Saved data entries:
----
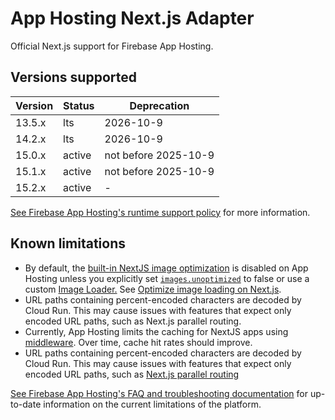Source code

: # App Hosting Next.js Adapter

Official Next.js support for Firebase App Hosting.

## Versions supported

| Version | Status | Deprecation           |
|---------|--------|-----------------------|
| 13.5.x  | lts    | 2026-10-9             |
| 14.2.x  | lts    | 2026-10-9             |
| 15.0.x  | active | not before 2025-10-9  |
| 15.1.x  | active | not before 2025-10-9  |
| 15.2.x  | active | -                     |

[See Firebase App Hosting's runtime support policy](https://firebase.google.com/docs/app-hosting/frameworks-tooling#runtimes-for-app-hosting) for more information.

## Known limitations

* By default, the [built-in NextJS image optimization](https://nextjs.org/.docs/app/building-your-application/optimizing/images) is disabled on App Hosting unless you explicitly set [`images.unoptimized`](https://nextjs.org/docs/pages/api-reference/components/image#unoptimized) to false or use a custom [Image Loader.](https://nextjs.org/docs/app/api-reference/config/next-config-js/images#example-loader-configuration) See [Optimize image loading on Next.js](/docs/app-hosting/optimize-image-loading).
* URL paths containing percent-encoded characters are decoded by Cloud Run. This may cause issues with features that expect only encoded URL paths, such as Next.js parallel routing.
* Currently, App Hosting limits the caching for NextJS apps using [middleware](https://nextjs.org/docs/app/building-your-application/routing/middleware). Over time, cache hit rates should improve.
* URL paths containing percent-encoded characters are decoded by Cloud Run. This may cause issues with features that expect only encoded URL paths, such as [Next.js parallel routing](https://nextjs.org/docs/app/building-your-application/routing/parallel-routes)

[See Firebase App Hosting's FAQ and troubleshooting documentation](https://firebase.google.com/docs/app-hosting/troubleshooting) for up-to-date information on the current limitations of the platform.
----
About this exercise:
Please make your reply exactly the lines from the one containing "such as [Next.js" through the end of the entries above, and nothing more.

Answer section:
* URL paths containing percent-encoded characters are decoded by Cloud Run. This may cause issues with features that expect only encoded URL paths, such as [Next.js parallel routing](https://nextjs.org/docs/app/building-your-application/routing/parallel-routes)

[See Firebase App Hosting's FAQ and troubleshooting documentation](https://firebase.google.com/docs/app-hosting/troubleshooting) for up-to-date information on the current limitations of the platform.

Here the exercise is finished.